=== PROVIDED DATA ===

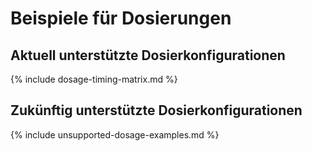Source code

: # Beispiele für Dosierungen

## Aktuell unterstützte Dosierkonfigurationen

{% include dosage-timing-matrix.md %}

## Zukünftig unterstützte Dosierkonfigurationen

{% include unsupported-dosage-examples.md %}
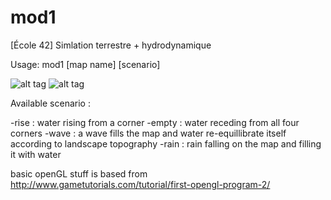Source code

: # mod1
[École 42] Simlation terrestre + hydrodynamique

Usage: mod1 [map name] [scenario]

![alt tag](https://raw.github.com/RhapsodySapde/mod1/master/screenshot1.png)
![alt tag](https://raw.github.com/RhapsodySapde/mod1/master/screenshot2.png)


Available scenario :

-rise : water rising from a corner
-empty : water receding from all four corners
-wave : a wave fills the map and water re-equillibrate itself according to landscape topography
-rain : rain falling on the map and filling it with water

basic openGL stuff is based from http://www.gametutorials.com/tutorial/first-opengl-program-2/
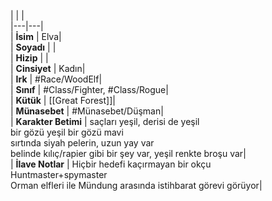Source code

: |  |  |<br>|---|---|<br>| **İsim** | Elva|<br>| **Soyadı** | |<br>| **Hizip** | |<br>| **Cinsiyet** | Kadın|<br>| **Irk** | #Race/WoodElf|<br>| **Sınıf** | #Class/Fighter, #Class/Rogue|<br>| **Kütük** | [[Great Forest]]|<br>| **Münasebet** | #Münasebet/Düşman|<br>| **Karakter Betimi** | saçları yeşil, derisi de yeşil<br>bir gözü yeşil bir gözü mavi<br>sırtında siyah pelerin, uzun yay var<br>belinde kılıç/rapier gibi bir şey var, yeşil renkte broşu var|<br>| **İlave Notlar** | Hiçbir hedefi kaçırmayan bir okçu<br>Huntmaster+spymaster<br>Orman elfleri ile Mündung arasında istihbarat görevi görüyor|<br>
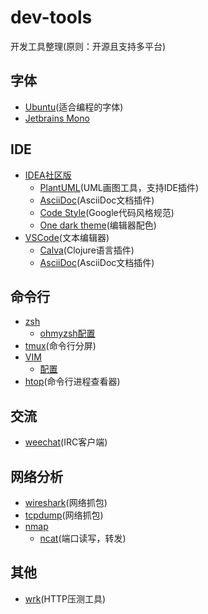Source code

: # dev-tools

开发工具整理(原则：开源且支持多平台)

## 字体

- [Ubuntu](https://design.ubuntu.com/font/)(适合编程的字体)
- [Jetbrains Mono](https://www.jetbrains.com/lp/mono/)
  
## IDE

- [IDEA社区版](https://www.jetbrains.com/idea/download)
  - [PlantUML](https://plantuml.com/zh/download)(UML画图工具，支持IDE插件)
  - [AsciiDoc](https://plugins.jetbrains.com/plugin/7391-asciidoc)(AsciiDoc文档插件)
  - [Code Style](https://github.com/google/styleguide.git)(Google代码风格规范)
  - [One dark theme](https://plugins.jetbrains.com/plugin/11938-one-dark-theme)(编辑器配色)
- [VSCode](https://code.visualstudio.com/)(文本编辑器)
  - [Calva](https://calva.io/ )(Clojure语言插件)
  - [AsciiDoc](https://asciidoc.org/)(AsciiDoc文档插件)

  
## 命令行

- [zsh](https://www.zsh.org/)
  - [ohmyzsh配置](https://github.com/ohmyzsh/ohmyzsh)
- [tmux](https://github.com/tmux/tmux/wiki)(命令行分屏)
- [VIM](https://www.vim.org/)
  - [配置](https://github.com/xiebiao/vimer)
- [htop](https://htop.dev/)(命令行进程查看器)
  
## 交流

- [weechat](https://weechat.org/)(IRC客户端)

## 网络分析

- [wireshark](https://www.wireshark.org/#download)(网络抓包)
- [tcpdump](https://www.tcpdump.org/manpages/tcpdump.1.html)(网络抓包)
- [nmap](http://nmap.org)
  - [ncat](https://nmap.org/ncat/guide/index.html)(端口读写，转发)

## 其他

- [wrk](https://github.com/wg/wrk)(HTTP压测工具)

===

I need the entries printed exactly, with each picture left out.

## SOLUTION TO THIS TASK
Source code

: # Beispiele für Dosierungen

## Aktuell unterstützte Dosierkonfigurationen

{% include dosage-timing-matrix.md %}

## Zukünftig unterstützte Dosierkonfigurationen

{% include unsupported-dosage-examples.md %}
Source code

: # mod1
[École 42] Simlation terrestre + hydrodynamique

Usage: mod1 [map name] [scenario]

![alt tag](https://raw.github.com/RhapsodySapde/mod1/master/screenshot1.png)
![alt tag](https://raw.github.com/RhapsodySapde/mod1/master/screenshot2.png)


Available scenario :

-rise : water rising from a corner
-empty : water receding from all four corners
-wave : a wave fills the map and water re-equillibrate itself according to landscape topography
-rain : rain falling on the map and filling it with water

basic openGL stuff is based from http://www.gametutorials.com/tutorial/first-opengl-program-2/
Source code

: |  |  |<br>|---|---|<br>| **İsim** | Elva|<br>| **Soyadı** | |<br>| **Hizip** | |<br>| **Cinsiyet** | Kadın|<br>| **Irk** | #Race/WoodElf|<br>| **Sınıf** | #Class/Fighter, #Class/Rogue|<br>| **Kütük** | [[Great Forest]]|<br>| **Münasebet** | #Münasebet/Düşman|<br>| **Karakter Betimi** | saçları yeşil, derisi de yeşil<br>bir gözü yeşil bir gözü mavi<br>sırtında siyah pelerin, uzun yay var<br>belinde kılıç/rapier gibi bir şey var, yeşil renkte broşu var|<br>| **İlave Notlar** | Hiçbir hedefi kaçırmayan bir okçu<br>Huntmaster+spymaster<br>Orman elfleri ile Mündung arasında istihbarat görevi görüyor|<br>
Source code

: # dev-tools

开发工具整理(原则：开源且支持多平台)

## 字体

- [Ubuntu](https://design.ubuntu.com/font/)(适合编程的字体)
- [Jetbrains Mono](https://www.jetbrains.com/lp/mono/)
  
## IDE

- [IDEA社区版](https://www.jetbrains.com/idea/download)
  - [PlantUML](https://plantuml.com/zh/download)(UML画图工具，支持IDE插件)
  - [AsciiDoc](https://plugins.jetbrains.com/plugin/7391-asciidoc)(AsciiDoc文档插件)
  - [Code Style](https://github.com/google/styleguide.git)(Google代码风格规范)
  - [One dark theme](https://plugins.jetbrains.com/plugin/11938-one-dark-theme)(编辑器配色)
- [VSCode](https://code.visualstudio.com/)(文本编辑器)
  - [Calva](https://calva.io/ )(Clojure语言插件)
  - [AsciiDoc](https://asciidoc.org/)(AsciiDoc文档插件)

  
## 命令行

- [zsh](https://www.zsh.org/)
  - [ohmyzsh配置](https://github.com/ohmyzsh/ohmyzsh)
- [tmux](https://github.com/tmux/tmux/wiki)(命令行分屏)
- [VIM](https://www.vim.org/)
  - [配置](https://github.com/xiebiao/vimer)
- [htop](https://htop.dev/)(命令行进程查看器)
  
## 交流

- [weechat](https://weechat.org/)(IRC客户端)

## 网络分析

- [wireshark](https://www.wireshark.org/#download)(网络抓包)
- [tcpdump](https://www.tcpdump.org/manpages/tcpdump.1.html)(网络抓包)
- [nmap](http://nmap.org)
  - [ncat](https://nmap.org/ncat/guide/index.html)(端口读写，转发)

## 其他

- [wrk](https://github.com/wg/wrk)(HTTP压测工具)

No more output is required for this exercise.